Jackie Brutsche schwimmt gerne gegen den Strom. Auch bei ihrer neuesten One-Woman-Show als Spermium.

«Alles steckt im Hodensack», sagt Jackie Brutsche, «Fitness, Doping, Existenzängste.» Es ist der pointierte Umriss von Szenario und Szenerie ihres neuesten Stückes. Dort projiziert sie das Geschehen auf der Erdkugel auf das Gewusel in den beiden kleinen Kugeln. Denn das Darwin’sche «Survival of the fittest»-Prinzip, das auch in unserem Alltag die Errungenschaften der humanen Zivilisation dominiert, ist nirgends so zugespitzt wie in den Hoden.

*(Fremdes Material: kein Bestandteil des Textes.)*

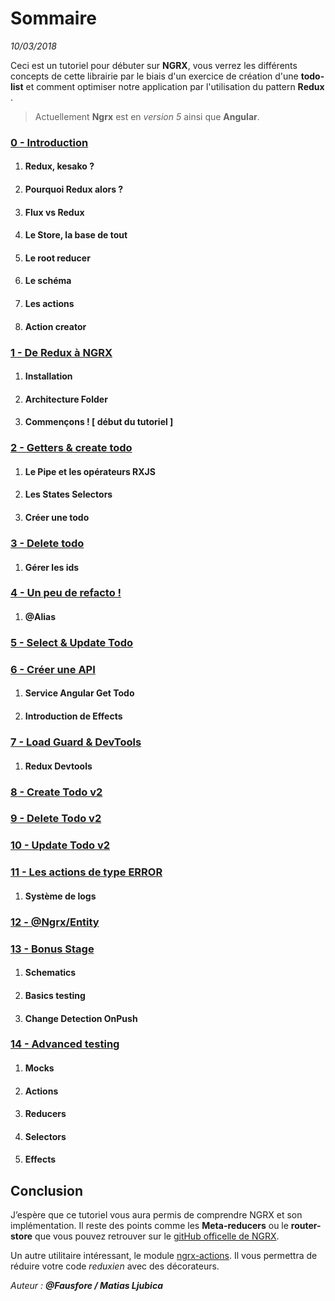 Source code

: # Sommaire
*10/03/2018*

Ceci est un tutoriel pour débuter sur **NGRX**, vous verrez les différents concepts de cette librairie par le biais d'un exercice de création d'une **todo-list** et comment optimiser notre application par l'utilisation du pattern **Redux** .

>Actuellement **Ngrx** est en *version 5* ainsi que **Angular**.

### [0 - Introduction](https://github.com/fausfore/ngrx-guide/blob/master/documentations/introduction.md)
1.  #### Redux, kesako ?
2.  #### Pourquoi Redux alors ?
3.  #### Flux vs Redux
4.  #### Le Store, la base de tout
5.  ####  Le root reducer
6.  #### Le schéma
7.  #### Les actions
8.  ####  Action creator

### [1 - De Redux à NGRX](https://github.com/fausfore/ngrx-guide/blob/master/documentations/step-1.md)
1.  #### Installation
2.  #### Architecture Folder
3.  #### Commençons ! [ début du tutoriel ]

### [2 - Getters & create todo](https://github.com/fausfore/ngrx-guide/blob/master/documentations/step-2.md)
1.  #### Le Pipe et les opérateurs RXJS
2.  #### Les States Selectors
3.  #### Créer une todo

### [3 - Delete todo](https://github.com/fausfore/ngrx-guide/blob/master/documentations/step-3.md)
1.  #### Gérer les ids

### [4 - Un peu de refacto !](https://github.com/fausfore/ngrx-guide/blob/master/documentations/step-4.md)
1.  #### @Alias

### [5 - Select & Update Todo](https://github.com/fausfore/ngrx-guide/blob/master/documentations/step-5.md)

### [6 - Créer une API](https://github.com/fausfore/ngrx-guide/blob/master/documentations/step-6.md)
1.  #### Service Angular Get Todo
2.  #### Introduction de Effects

### [7 - Load Guard & DevTools](https://github.com/fausfore/ngrx-guide/blob/master/documentations/step-7.md)
1.  #### Redux Devtools

### [8 - Create Todo v2](https://github.com/fausfore/ngrx-guide/blob/master/documentations/step-8.md)

### [9 - Delete Todo v2](https://github.com/fausfore/ngrx-guide/blob/master/documentations/step-9.md)

### [10 - Update Todo v2](https://github.com/fausfore/ngrx-guide/blob/master/documentations/step-10.md)

### [11 - Les actions de type ERROR](https://github.com/fausfore/ngrx-guide/blob/master/documentations/step-11.md)
1.  #### Système de logs

### [12 - @Ngrx/Entity](https://github.com/fausfore/ngrx-guide/blob/master/documentations/step-12.md)

### [13 - Bonus Stage](https://github.com/fausfore/ngrx-guide/blob/master/documentations/step-13.md)
1.  #### Schematics
2.  #### Basics testing 
3.  #### Change Detection OnPush

### [14 - Advanced testing ](https://github.com/fausfore/ngrx-guide/blob/master/documentations/step-14.md)
1.  #### Mocks
2.  #### Actions
3.  #### Reducers
4.  #### Selectors
5.  #### Effects

## Conclusion 

J’espère que ce tutoriel vous aura permis de comprendre NGRX et son implémentation.
Il reste des points comme les **Meta-reducers** ou le **router-store** que vous pouvez retrouver sur le [gitHub officelle de NGRX](https://github.com/ngrx/platform).

Un autre utilitaire intéressant, le module [ngrx-actions](https://github.com/amcdnl/ngrx-actions).
Il vous permettra de réduire votre code *reduxien* avec des décorateurs.


*Auteur : **@Fausfore / Matias Ljubica***

<!--stackedit_data:
eyJoaXN0b3J5IjpbLTE5ODk2Nzc3MDcsMTgyMDczMTExMCwxNT
Y3MzMxNjQyXX0=
-->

Brutsche spielt in «The Rebel Sperm» eine dickköpfige Spermie, die Astronautin werden will, obwohl sie eigentlich chancenlos ist. Sie verweigert sich dem Wettrüsten der Mitspermien, taucht in den Untergrund ab und startet die Rebellion gegen das System. «Die Auseinandersetzung mit dem Überlebenskampf der Spermien hat durchaus Autobiografisches», sagt das heute 37-jährige Spiralenkind.

 

Mindestens so persönlich ist auch ihr Ansatz, den eigenen Weg zu gehen. Unbeirrt, wenn nicht sogar befeuert durch andere Ansichten. Brutsche: «Heute heisst es, man muss sich spezialisieren, um erfolgreich zu sein. Darum zweifelte ich lange an meinem Trieb, alles auszuprobieren, bis ich merkte: Verbinde ich alles, was ich kann, erschaffe ich eigene Orte und Bilder.»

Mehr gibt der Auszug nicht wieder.